● PROBLEM DESCRIPTION: Only the lines from the one containing "Zeilenoperation durchgeführt ändert sich nicht der" through the last line of the data are to be written out, exactly and in full.

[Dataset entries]
□ □ □

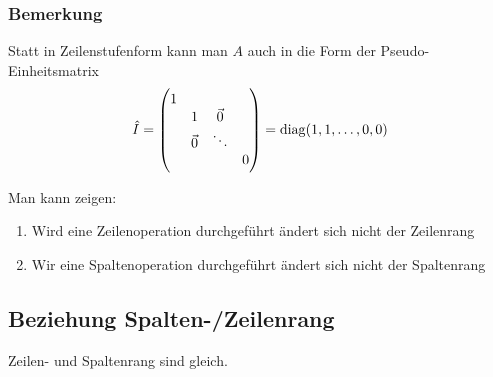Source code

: \subsubsection{Bemerkung}
Statt in Zeilenstufenform kann man $A$ auch in die Form der Pseudo-Einheitsmatrix
\begin{equation*}
    \hat{I} =
    \begin{pmatrix}
        1  \\
        & 1 & \vec{0} &  \\
        & \vec{0} & \ddots \\
        &  & & 0
    \end{pmatrix} = \operatorname{diag}(1, 1, \ldots, 0, 0)
\end{equation*}

Man kann zeigen:
\begin{enumerate}
    \item Wird eine Zeilenoperation durchgeführt ändert sich nicht der
        Zeilenrang
    \item Wir eine Spaltenoperation durchgeführt ändert sich nicht der
        Spaltenrang
\end{enumerate}

\subsection{Beziehung Spalten-/Zeilenrang}
Zeilen- und Spaltenrang sind gleich.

□ □ □

● ANSWER TO THE EXERCISE:
    \item Wird eine Zeilenoperation durchgeführt ändert sich nicht der
        Zeilenrang
    \item Wir eine Spaltenoperation durchgeführt ändert sich nicht der
        Spaltenrang
\end{enumerate}

\subsection{Beziehung Spalten-/Zeilenrang}
Zeilen- und Spaltenrang sind gleich.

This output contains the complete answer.